ASR errors propagate into semantic loss. If Whisper misrecognizes a word, the translation model translates the misrecognized text. The timing constraint may be satisfied perfectly while the semantic content is wrong. For high-stakes content, human review of the ASR output before translation is worth the cost.

Named entities resist compression. When a segment contains a proper noun, product name, or technical term that must appear verbatim, the duration budget shrinks by the fixed cost of that term. In Spanish or German, a segment that is already tight with an English technical term in it may be nearly impossible to fit without losing surrounding context.

Segment boundary placement affects difficulty. If the ASR system places a segment boundary mid-phrase, the duration budget for each half may be individually difficult to satisfy. Whisper tends to segment at natural utterance boundaries, but speaker idiosyncrasies and background noise can cause misalignment. A post-processing pass that merges very short adjacent segments before translation reduces this problem.

The Pattern Beyond Dubbing

The architecture Descript has built is a specific instance of a general pattern: constrained generation where the constraint is temporal and the output will be rendered in a medium with fixed time slots.

Game localization encounters this for voiced dialogue. Characters speak over animations with pre-baked durations. A localization pipeline that produces accurate translations without duration awareness generates lines that require animation rework on a significant fraction of characters. Studios like Pole to Win employ human localization writers for this reason, doing the same constrained paraphrase work that Descript’s pipeline automates.

Accessibility audio description for video has the same structure. Narrators must describe visual content during natural dialogue gaps, which have fixed durations. Automated audio description that does not model duration produces descriptions that overflow into dialogue, which is worse than no description at all.

The implementation pattern transfers directly: extract timing windows from the source medium, compute duration budgets, pass budgets into the generation prompt, synthesize into the time slot, measure, refine if needed. The model, given a clear duration constraint and an honest estimate of the current error, can iterate toward a solution that a purely post-hoc approach cannot reach.

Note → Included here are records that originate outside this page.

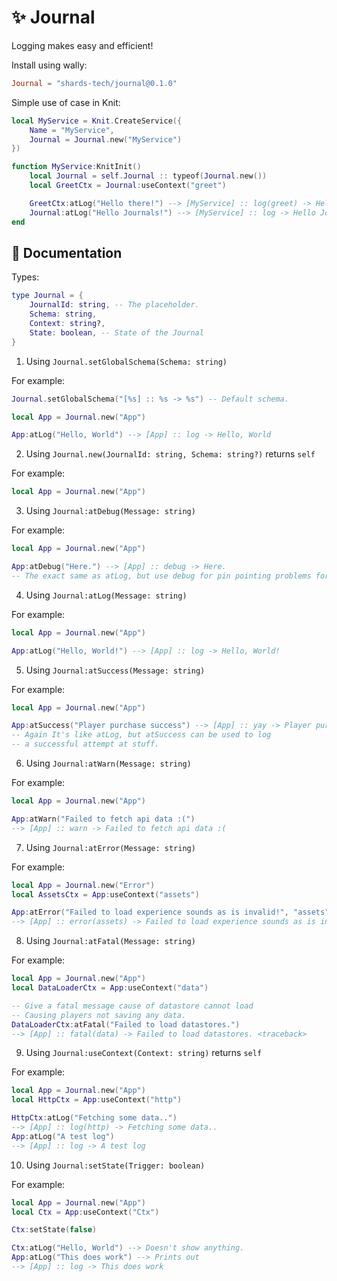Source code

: # ✨ Journal

Logging makes easy and efficient! 

Install using wally: 

```toml
Journal = "shards-tech/journal@0.1.0"
```

Simple use of case in Knit:

```lua
local MyService = Knit.CreateService({
    Name = "MyService",
    Journal = Journal.new("MyService")
})

function MyService:KnitInit()
    local Journal = self.Journal :: typeof(Journal.new())
    local GreetCtx = Journal:useContext("greet")

    GreetCtx:atLog("Hello there!") --> [MyService] :: log(greet) -> Hello there!
    Journal:atLog("Hello Journals!") --> [MyService] :: log -> Hello Journals!
end
```

## 📃 Documentation

Types:

```lua
type Journal = {
    JournalId: string, -- The placeholder.
    Schema: string,
    Context: string?,
    State: boolean, -- State of the Journal
}
```

1. Using `Journal.setGlobalSchema(Schema: string)` 

For example:

```lua
Journal.setGlobalSchema("[%s] :: %s -> %s") -- Default schema.

local App = Journal.new("App")

App:atLog("Hello, World") --> [App] :: log -> Hello, World
```

2. Using `Journal.new(JournalId: string, Schema: string?)` returns `self`

For example:

```lua
local App = Journal.new("App")
```

3. Using `Journal:atDebug(Message: string)`

For example:

```lua
local App = Journal.new("App")

App:atDebug("Here.") --> [App] :: debug -> Here.
-- The exact same as atLog, but use debug for pin pointing problems for developer.
```

4. Using `Journal:atLog(Message: string)`

For example:

```lua
local App = Journal.new("App")

App:atLog("Hello, World!") --> [App] :: log -> Hello, World!    
```

5. Using `Journal:atSuccess(Message: string)`

For example:

```lua
local App = Journal.new("App")

App:atSuccess("Player purchase success") --> [App] :: yay -> Player purchase success.
-- Again It's like atLog, but atSuccess can be used to log
-- a successful attempt at stuff.
```

6. Using `Journal:atWarn(Message: string)`

For example:

```lua
local App = Journal.new("App")

App:atWarn("Failed to fetch api data :(") 
--> [App] :: warn -> Failed to fetch api data :(
```

7. Using `Journal:atError(Message: string)`

For example:

```lua
local App = Journal.new("Error")
local AssetsCtx = App:useContext("assets")

App:atError("Failed to load experience sounds as is invalid!", "assets")
--> [App] :: error(assets) -> Failed to load experience sounds as is invalid! <traceback>
```

8. Using `Journal:atFatal(Message: string)`

For example:

```lua
local App = Journal.new("App")
local DataLoaderCtx = App:useContext("data")

-- Give a fatal message cause of datastore cannot load
-- Causing players not saving any data.
DataLoaderCtx:atFatal("Failed to load datastores.")
--> [App] :: fatal(data) -> Failed to load datastores. <traceback>
```

9. Using `Journal:useContext(Context: string)` returns `self`

For example:

```lua
local App = Journal.new("App")
local HttpCtx = App:useContext("http")

HttpCtx:atLog("Fetching some data..")
--> [App] :: log(http) -> Fetching some data..
App:atLog("A test log")
--> [App] :: log -> A test log
```

10. Using `Journal:setState(Trigger: boolean)`

For example:

```lua
local App = Journal.new("App")
local Ctx = App:useContext("Ctx")

Ctx:setState(false)

Ctx:atLog("Hello, World") --> Doesn't show anything.
App:atLog("This does work") --> Prints out 
--> [App] :: log -> This does work
```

The underlying reason this works is that large language models have absorbed a substantial amount of information about phoneme density and speech rate across languages. They cannot directly predict synthesized audio duration, but they can reason about relative density and produce compressed paraphrases that preserve meaning. That reasoning capability is what makes duration-as-constraint viable, rather than duration-as-filter. Translate first and discard what does not fit, and you waste most of the model’s output. Translate to fit from the start, and the model can direct its reasoning toward the problem that actually matters.